In [0]:
df = spark.read.option("header", True) \
               .option("delimiter", "\t") \
               .csv("dbfs:/FileStore/shared_uploads/pekamwar.s@northeastern.edu/Seattle_Pet_Licenses_new__1_.tsv")


# Preview the data
df.show(5)

+------------------+--------------+------------+-------+-----------------+------------------+--------+
|License_Issue_Date|License_Number|Animals_Name|Species|    Primary_Breed|   Secondary_Breed|ZIP_Code|
+------------------+--------------+------------+-------+-----------------+------------------+--------+
|  December 18 2015|       S107948|         Zen|    Cat|Domestic Longhair|               Mix|   98117|
|      June 14 2016|       S116503|       Misty|    Cat|         Siberian|              null|   98117|
|    August 04 2016|       S119301|        Lyra|    Cat|              Mix|              null|   98121|
|    August 10 2019|       S133113|      Spider|    Cat|           LaPerm|              null|   98115|
|  November 20 2020|         77412|       Gemma|    Cat|          Siamese|American Shorthair|   98126|
+------------------+--------------+------------+-------+-----------------+------------------+--------+
only showing top 5 rows



In [0]:
from pyspark.sql.functions import to_date

# Convert License_Issue_Date to a valid date format
df = df.withColumn("License_Issue_Date", to_date("License_Issue_Date", "MMMM dd yyyy"))

# Verify the conversion
df.select("License_Issue_Date").show(5, truncate=False)

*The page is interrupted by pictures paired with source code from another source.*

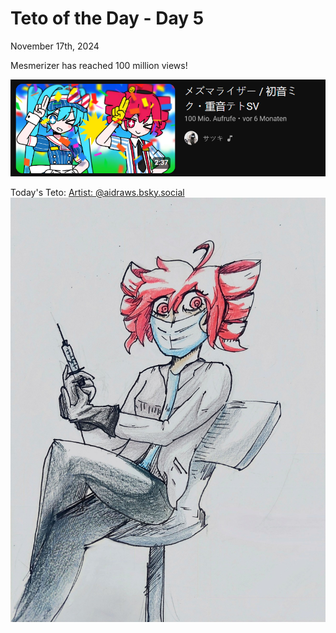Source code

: # Teto of the Day - Day 5
<div class="post-date">November 17th, 2024</div>

Mesmerizer has reached 100 million views!

![100,000,000](/img/blog/mesmerizer_100m.png)

Today's Teto:
[Artist: @aidraws.bsky.social](https://bsky.app/profile/aidraws.bsky.social/post/3lb3zj52nb22m)
![Kasane Teto Art](/totd/DAY_5.jpg)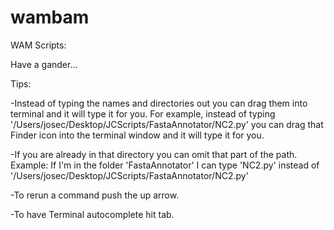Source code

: # wambam
WAM Scripts:

Have a gander...


Tips:

-Instead of typing the names and directories out you can drag them into terminal and it will type it for you. For example, instead of typing '/Users/josec/Desktop/JCScripts/FastaAnnotator/NC2.py' you can drag that Finder icon into the terminal window and it will type it for you.

-If you are already in that directory you can omit that part of the path. Example: If I'm in the folder 'FastaAnnotator' I can type 'NC2.py' instead of '/Users/josec/Desktop/JCScripts/FastaAnnotator/NC2.py'

-To rerun a command push the up arrow.

-To have Terminal autocomplete hit tab.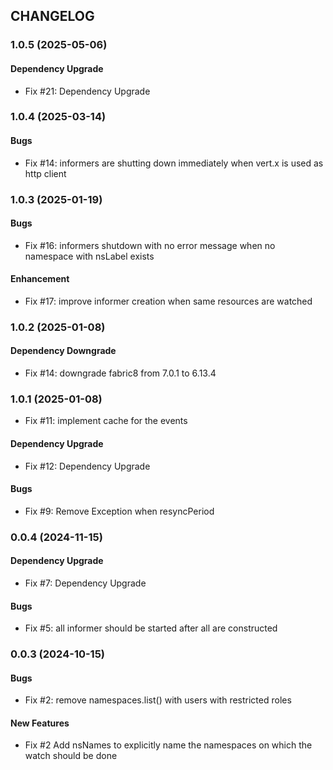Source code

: ## CHANGELOG

### 1.0.5 (2025-05-06)

#### Dependency Upgrade
* Fix #21: Dependency Upgrade

### 1.0.4 (2025-03-14)

#### Bugs
* Fix #14: informers are shutting down immediately when vert.x is used as http client 

### 1.0.3 (2025-01-19)

####  Bugs
* Fix #16: informers shutdown with no error message when no namespace with nsLabel exists

#### Enhancement
* Fix #17: improve informer creation when same resources are watched

### 1.0.2 (2025-01-08)

#### Dependency Downgrade
* Fix #14: downgrade fabric8 from 7.0.1 to 6.13.4

### 1.0.1 (2025-01-08)

* Fix #11: implement cache for the events

#### Dependency Upgrade
* Fix #12: Dependency Upgrade

####  Bugs
* Fix #9: Remove Exception when resyncPeriod

### 0.0.4 (2024-11-15)

#### Dependency Upgrade
* Fix #7: Dependency Upgrade

####  Bugs
* Fix #5: all informer should be started after all are constructed

### 0.0.3 (2024-10-15)

####  Bugs
* Fix #2: remove namespaces.list() with users with restricted roles

####  New Features
* Fix #2 Add nsNames to explicitly name the namespaces on which the watch should be done
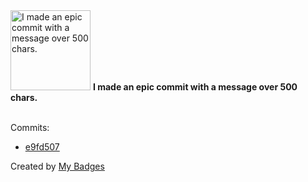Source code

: <img src="https://my-badges.github.io/my-badges/epic-commit.png" alt="I made an epic commit with a message over 500 chars." title="I made an epic commit with a message over 500 chars." width="128">
<strong>I made an epic commit with a message over 500 chars.</strong>
<br><br>

Commits:

- <a href="https://github.com/aliaghdam/gutenberg/commit/e9fd5072b7118ee283238c2cf550bd3ccf8c08f8">e9fd507</a>


Created by <a href="https://github.com/my-badges/my-badges">My Badges</a>
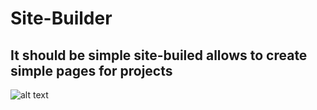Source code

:# Site-Builder
## It should be simple site-builed allows to create simple pages for projects

![alt text](http://url/to/img.png)
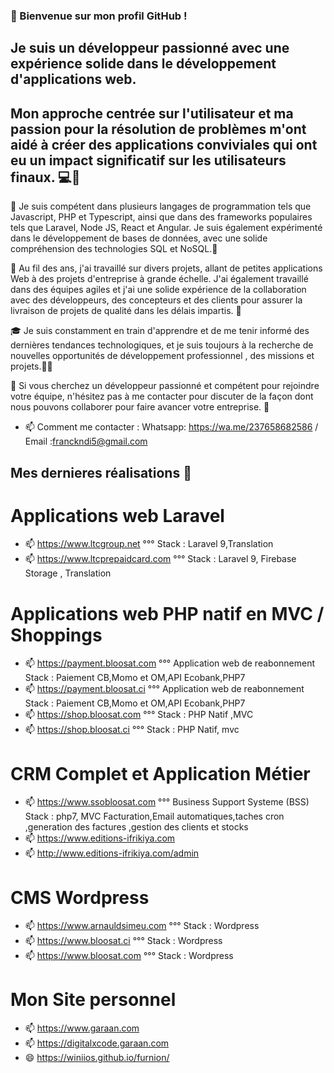 ### 👋 Bienvenue sur mon profil GitHub ! 
##  Je suis un développeur passionné avec une expérience solide dans le développement d'applications web.
##   Mon approche centrée sur l'utilisateur et ma passion pour la résolution de problèmes m'ont aidé à créer des applications conviviales qui ont eu un impact significatif sur les utilisateurs finaux. 💻💪

🚀 Je suis compétent dans plusieurs langages de programmation tels que Javascript, PHP et Typescript, ainsi que dans des frameworks populaires tels que Laravel, Node JS, React et Angular.
Je suis également expérimenté dans le développement de bases de données, avec une solide compréhension des technologies SQL et NoSQL.🌟

🤝 Au fil des ans, j'ai travaillé sur divers projets, allant de petites applications Web à des projets d'entreprise à grande échelle. J'ai également travaillé dans des équipes agiles et j'ai une solide expérience de la collaboration avec des développeurs, des concepteurs et des clients pour assurer la livraison de projets de qualité dans les délais impartis. 🙌

🎓 Je suis constamment en train d'apprendre et de me tenir informé des dernières tendances technologiques, et je suis toujours à la recherche de nouvelles opportunités de développement professionnel , des missions et projets.👨‍🎓

💼 Si vous cherchez un développeur passionné et compétent pour rejoindre votre équipe, n'hésitez pas à me contacter pour discuter de la façon dont nous pouvons collaborer pour faire avancer votre entreprise. 📧

- 📫 Comment me contacter : Whatsapp: https://wa.me/237658682586 / Email :franckndi5@gmail.com

## Mes dernieres réalisations 👋

# Applications web Laravel
- 📫 https://www.ltcgroup.net  °°° Stack : Laravel 9,Translation
- 📫 https://www.ltcprepaidcard.com  °°° Stack : Laravel 9, Firebase Storage , Translation

# Applications web PHP natif en MVC / Shoppings 
- 📫 https://payment.bloosat.com  °°° Application web de reabonnement Stack : Paiement CB,Momo et OM,API Ecobank,PHP7
- 📫 https://payment.bloosat.ci  °°° Application web de reabonnement Stack : Paiement CB,Momo et OM,API Ecobank,PHP7
- 📫 https://shop.bloosat.com °°° Stack : PHP Natif ,MVC
- 📫 https://shop.bloosat.ci °°° Stack : PHP Natif, mvc
# CRM Complet et Application Métier
- 📫 https://www.ssobloosat.com  °°° Business Support Systeme (BSS) Stack : php7, MVC
  Facturation,Email automatiques,taches cron ,generation des factures ,gestion des clients et stocks
- 📫 https://www.editions-ifrikiya.com
- 📫 http://www.editions-ifrikiya.com/admin
  
# CMS Wordpress

- 📫 https://www.arnauldsimeu.com °°° Stack : Wordpress
- 📫 https://www.bloosat.ci  °°° Stack : Wordpress
- 📫 https://www.bloosat.com  °°° Stack : Wordpress

# Mon Site personnel

- 📫 https://www.garaan.com
- 📫 https://digitalxcode.garaan.com
- 😄 https://winiios.github.io/furnion/

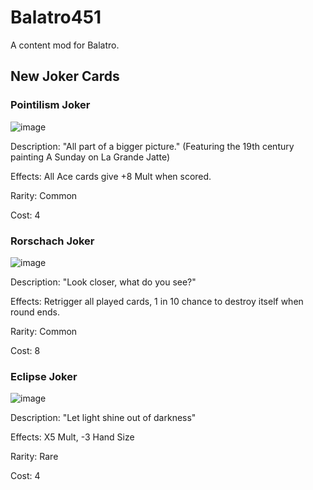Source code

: # Balatro451
 A content mod for Balatro.

 ## New Joker Cards
 ### Pointilism Joker
 ![image](https://github.com/user-attachments/assets/6de557e0-0cdb-4a70-8b19-1594cc1c5329)
 
 Description: "All part of a bigger picture." (Featuring the 19th century painting A Sunday on La Grande Jatte)
 
 Effects: All Ace cards give +8 Mult when scored.
 
 Rarity: Common
 
 Cost: 4

 ### Rorschach Joker
 ![image](https://github.com/user-attachments/assets/7ded319d-3278-4bd2-a051-89c9bd310ef2)
 
 Description: "Look closer, what do you see?"
 
 Effects: Retrigger all played cards, 1 in 10 chance to destroy itself when round ends.
 
 Rarity: Common
 
 Cost: 8


 ### Eclipse Joker
 ![image](https://github.com/user-attachments/assets/c8a2d499-aafa-4394-a514-1f06e6f10ad4)
 
 Description: "Let light shine out of darkness"
 
 Effects: X5 Mult, -3 Hand Size
 
 Rarity: Rare
 
 Cost: 4

 
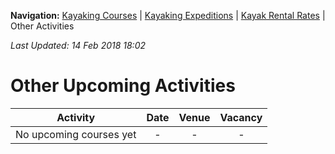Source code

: **Navigation:** [Kayaking Courses](index) &#124; [Kayaking Expeditions](expedition) &#124; [Kayak Rental Rates](rental) &#124; Other Activities

_Last Updated: 14 Feb 2018 18:02_
# Other Upcoming Activities

Activity | Date | Venue | Vacancy
:---:|:---:|:---:|:---:
No upcoming courses yet|-|-|-

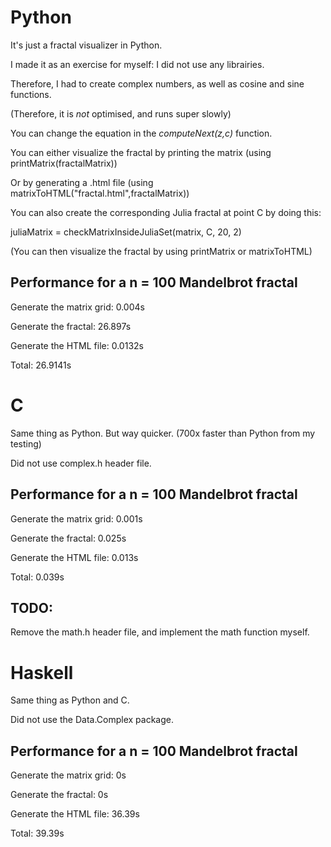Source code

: # Python
It's just a fractal visualizer in Python.

I made it as an exercise for myself: I did not use any librairies.

Therefore, I had to create complex numbers, as well as cosine and sine functions.

(Therefore, it is *not* optimised, and runs super slowly)

You can change the equation in the *computeNext(z,c)* function.

You can either visualize the fractal by printing the matrix (using printMatrix(fractalMatrix))

Or by generating a .html file (using matrixToHTML("fractal.html",fractalMatrix))

You can also create the corresponding Julia fractal at point C by doing this:

juliaMatrix = checkMatrixInsideJuliaSet(matrix, C, 20, 2)

(You can then visualize the fractal by using printMatrix or matrixToHTML)

## Performance for a n = 100 Mandelbrot fractal
Generate the matrix grid: 0.004s

Generate the fractal: 26.897s

Generate the HTML file: 0.0132s

Total: 26.9141s

# C
Same thing as Python. But way quicker. (700x faster than Python from my testing)

Did not use complex.h header file.

## Performance for a n = 100 Mandelbrot fractal
Generate the matrix grid: 0.001s

Generate the fractal: 0.025s

Generate the HTML file: 0.013s

Total: 0.039s

## TODO:
Remove the math.h header file, and implement the math function myself.

# Haskell
Same thing as Python and C.

Did not use the Data.Complex package.

## Performance for a n = 100 Mandelbrot fractal
Generate the matrix grid: 0s

Generate the fractal: 0s

Generate the HTML file: 36.39s

Total: 39.39s

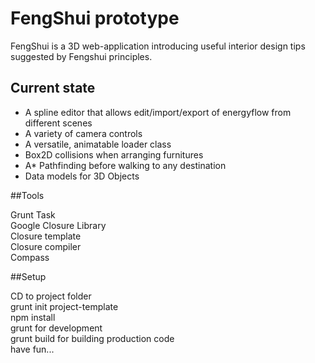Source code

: FengShui prototype
======================

FengShui is a 3D web-application introducing useful interior design tips suggested by Fengshui principles.

## Current state

- A spline editor that allows edit/import/export of energyflow from different scenes
- A variety of camera controls
- A versatile, animatable loader class
- Box2D collisions when arranging furnitures
- A* Pathfinding before walking to any destination
- Data models for 3D Objects

##Tools

Grunt Task  
Google Closure Library  
Closure template  
Closure compiler  
Compass

##Setup

CD to project folder  
grunt init project-template  
npm install  
grunt for development  
grunt build for building production code  
have fun...
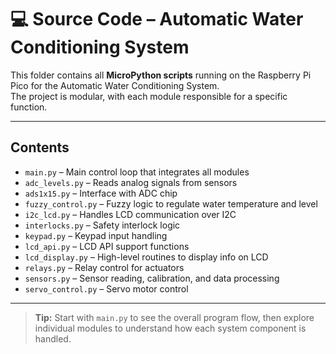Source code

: # 💻 Source Code – Automatic Water Conditioning System

This folder contains all **MicroPython scripts** running on the Raspberry Pi Pico for the Automatic Water Conditioning System.  
The project is modular, with each module responsible for a specific function.

---

## Contents

- `main.py` – Main control loop that integrates all modules  
- `adc_levels.py` – Reads analog signals from sensors  
- `ads1x15.py` – Interface with ADC chip  
- `fuzzy_control.py` – Fuzzy logic to regulate water temperature and level  
- `i2c_lcd.py` – Handles LCD communication over I2C  
- `interlocks.py` – Safety interlock logic  
- `keypad.py` – Keypad input handling  
- `lcd_api.py` – LCD API support functions  
- `lcd_display.py` – High-level routines to display info on LCD  
- `relays.py` – Relay control for actuators  
- `sensors.py` – Sensor reading, calibration, and data processing  
- `servo_control.py` – Servo motor control

---

> **Tip:** Start with `main.py` to see the overall program flow, then explore individual modules to understand how each system component is handled.
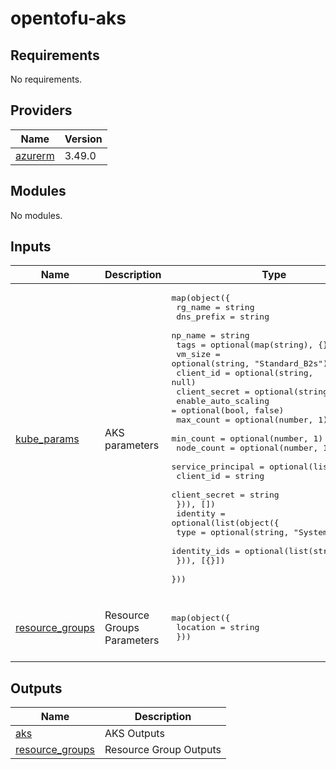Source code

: # opentofu-aks

<!-- BEGIN_TF_DOCS -->
## Requirements

No requirements.

## Providers

| Name | Version |
|------|---------|
| <a name="provider_azurerm"></a> [azurerm](#provider\_azurerm) | 3.49.0 |

## Modules

No modules.

## Inputs

| Name | Description | Type | Default | Required |
|------|-------------|------|---------|:--------:|
| <a name="input_kube_params"></a> [kube\_params](#input\_kube\_params) | AKS parameters | <pre>map(object({<br>    rg_name             = string<br>    dns_prefix          = string<br>    np_name             = string<br>    tags                = optional(map(string), {})<br>    vm_size             = optional(string, "Standard_B2s")<br>    client_id           = optional(string, null)<br>    client_secret       = optional(string, null)<br>    enable_auto_scaling = optional(bool, false)<br>    max_count           = optional(number, 1)<br>    min_count           = optional(number, 1)<br>    node_count          = optional(number, 1)<br>    service_principal = optional(list(object({<br>      client_id     = string<br>      client_secret = string<br>    })), [])<br>    identity = optional(list(object({<br>      type         = optional(string, "SystemAssigned")<br>      identity_ids = optional(list(string), [])<br>    })), [{}])<br>  }))</pre> | <pre>{<br>  "aks1": {<br>    "dns_prefix": "kube",<br>    "np_name": "np1",<br>    "rg_name": "rg1"<br>  }<br>}</pre> | no |
| <a name="input_resource_groups"></a> [resource\_groups](#input\_resource\_groups) | Resource Groups Parameters | <pre>map(object({<br>    location = string<br>  }))</pre> | <pre>{<br>  "rg1": {<br>    "location": "westus"<br>  }<br>}</pre> | no |

## Outputs

| Name | Description |
|------|-------------|
| <a name="output_aks"></a> [aks](#output\_aks) | AKS Outputs |
| <a name="output_resource_groups"></a> [resource\_groups](#output\_resource\_groups) | Resource Group Outputs |
<!-- END_TF_DOCS -->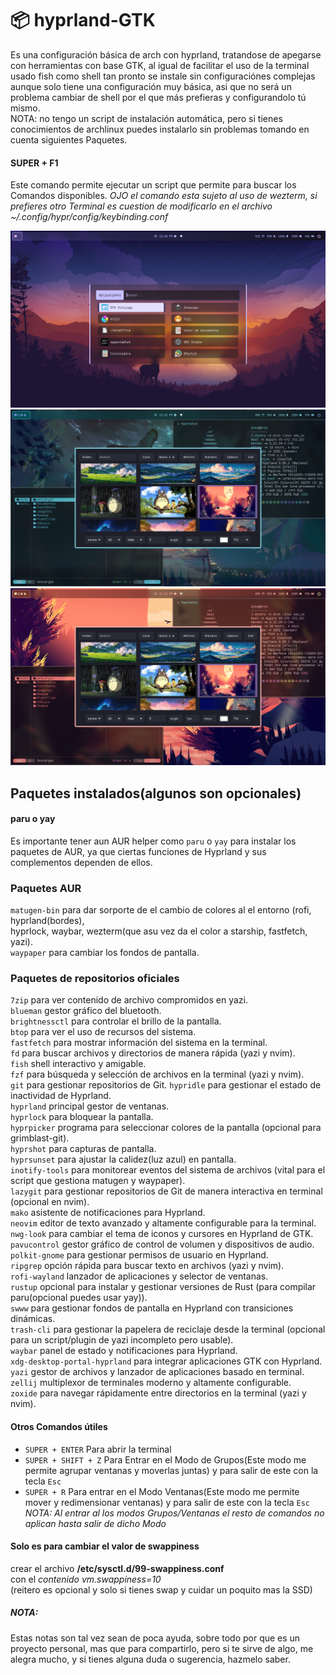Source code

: # 📦 hyprland-GTK

Es una configuración básica de arch con hyprland, tratandose de apegarse con herramientas con base
GTK, al igual de facilitar el uso de la terminal usado fish como shell tan pronto se instale sin
configuraciónes complejas aunque solo tiene una configuración muy básica, asi que no será un
problema cambiar de shell por el que más prefieras y configurandolo tú mismo.  
NOTA: no tengo un script de instalación automática, pero si tienes conocimientos de archlinux
puedes instalarlo sin problemas tomando en cuenta siguientes Paquetes.  

#### SUPER + F1
Este comando permite ejecutar un script que permite para buscar los Comandos disponibles.
*OJO el comando esta sujeto al uso de wezterm, si prefieres otro Terminal es cuestion de
modificarlo en el archivo ~/.config/hypr/config/keybinding.conf*  

![rofi](/capturas/rofi.png)  
![Captura de pantalla](/capturas/captura.png)  
![Captura de pantalla](/capturas/captura2.png)  

## Paquetes instalados(algunos son opcionales)

#### paru o yay

Es importante tener aun AUR helper como `paru` o `yay` para instalar los paquetes de AUR, ya que
ciertas funciones de Hyprland y sus complementos dependen de ellos.

### Paquetes AUR
`matugen-bin` para dar sorporte de el cambio de colores al el entorno (rofi, hyprland(bordes),  
hyprlock, waybar, wezterm(que asu vez da el color a starship, fastfetch, yazi).  
`waypaper` para cambiar los fondos de pantalla.

### Paquetes de repositorios oficiales
`7zip` para ver contenido de archivo compromidos en yazi.  
`blueman` gestor gráfico del bluetooth.  
`brightnessctl` para controlar el brillo de la pantalla.  
`btop` para ver el uso de recursos del sistema.  
`fastfetch` para mostrar información del sistema en la terminal.  
`fd` para buscar archivos y directorios de manera rápida (yazi y nvim).  
`fish` shell interactivo y amigable.  
`fzf` para búsqueda y selección de archivos en la terminal (yazi y nvim).  
`git` para gestionar repositorios de Git.
`hypridle` para gestionar el estado de inactividad de Hyprland.  
`hyprland` principal gestor de ventanas.  
`hyprlock` para bloquear la pantalla.  
`hyprpicker` programa para seleccionar colores de la pantalla (opcional para grimblast-git).  
`hyprshot` para capturas de pantalla.  
`hyprsunset` para ajustar la calidez(luz azul) en pantalla.  
`inotify-tools` para monitorear eventos del sistema de archivos (vital para el script que gestiona
matugen y waypaper).  
`lazygit` para gestionar repositorios de Git de manera interactiva en terminal (opcional en nvim).  
`mako` asistente de notificaciones para Hyprland.  
`neovim` editor de texto avanzado y altamente configurable para la terminal.  
`nwg-look` para cambiar el tema de iconos y cursores en Hyprland de GTK.  
`pavucontrol` gestor gráfico de control de volumen y dispositivos de audio.  
`polkit-gnome` para gestionar permisos de usuario en Hyprland.  
`ripgrep` opción rápida para buscar texto en archivos (yazi y nvim).  
`rofi-wayland` lanzador de aplicaciones y selector de ventanas.  
`rustup` opcional para instalar y gestionar versiones de Rust (para compilar paru(opcional puedes
usar yay)).  
`swww` para gestionar fondos de pantalla en Hyprland con transiciones dinámicas.  
`trash-cli` para gestionar la papelera de reciclaje desde la terminal (opcional para un
script/plugin de yazi incompleto pero usable).  
`waybar` panel de estado y notificaciones para Hyprland.  
`xdg-desktop-portal-hyprland` para integrar aplicaciones GTK con Hyprland.  
`yazi` gestor de archivos y lanzador de aplicaciones basado en terminal.  
`zellij` multiplexor de terminales moderno y altamente configurable.  
`zoxide` para navegar rápidamente entre directorios en la terminal (yazi y nvim).

#### Otros Comandos útiles
* `SUPER + ENTER` Para abrir la terminal  
* `SUPER + SHIFT + Z` Para Entrar en el Modo de Grupos(Este modo me permite agrupar ventanas y
moverlas juntas) y para salir de este con la tecla `Esc`  
* `SUPER + R` Para entrar en el Modo Ventanas(Este modo me permite mover y redimensionar
ventanas) y para salir de este con la tecla `Esc`  
*NOTA: Al entrar al los modos Grupos/Ventanas el resto de comandos no aplican hasta salir de dicho
Modo*  

#### Solo es para cambiar el valor de swappiness
 crear el archivo **/etc/sysctl.d/99-swappiness.conf**  
 con el *contenido vm.swappiness=10*  
 (reitero es opcional y solo si tienes swap y cuidar un poquito mas la SSD)

##### NOTA:
Estas notas son tal vez sean de poca ayuda, sobre todo por que es un proyecto personal, mas que
para compartirlo, pero si te sirve de algo, me alegra mucho, y si tienes alguna duda o sugerencia,
hazmelo saber.

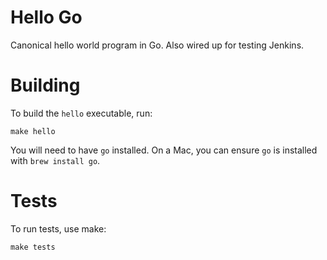# Hello Go

Canonical hello world program in Go. Also wired up for testing Jenkins.

# Building

To build the `hello` executable, run:

    make hello

You will need to have `go` installed. On a Mac, you can ensure `go` is installed with `brew install go`.


# Tests

To run tests, use make:

    make tests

# Print schema to confirm data type change
df.printSchema()

+------------------+
|License_Issue_Date|
+------------------+
|2015-12-18        |
|2016-06-14        |
|2016-08-04        |
|2019-08-10        |
|2020-11-20        |
+------------------+
only showing top 5 rows

root
 |-- License_Issue_Date: date (nullable = true)
 |-- License_Number: string (nullable = true)
 |-- Animals_Name: string (nullable = true)
 |-- Species: string (nullable = true)
 |-- Primary_Breed: string (nullable = true)
 |-- Secondary_Breed: string (nullable = true)
 |-- ZIP_Code: string (nullable = true)



In [0]:
from pyspark.sql.functions import col

# Convert ZIP_Code and License_Number to integer data type
df = df.withColumn("ZIP_Code", col("ZIP_Code").cast("int")) \
       .withColumn("License_Number", col("License_Number").cast("int"))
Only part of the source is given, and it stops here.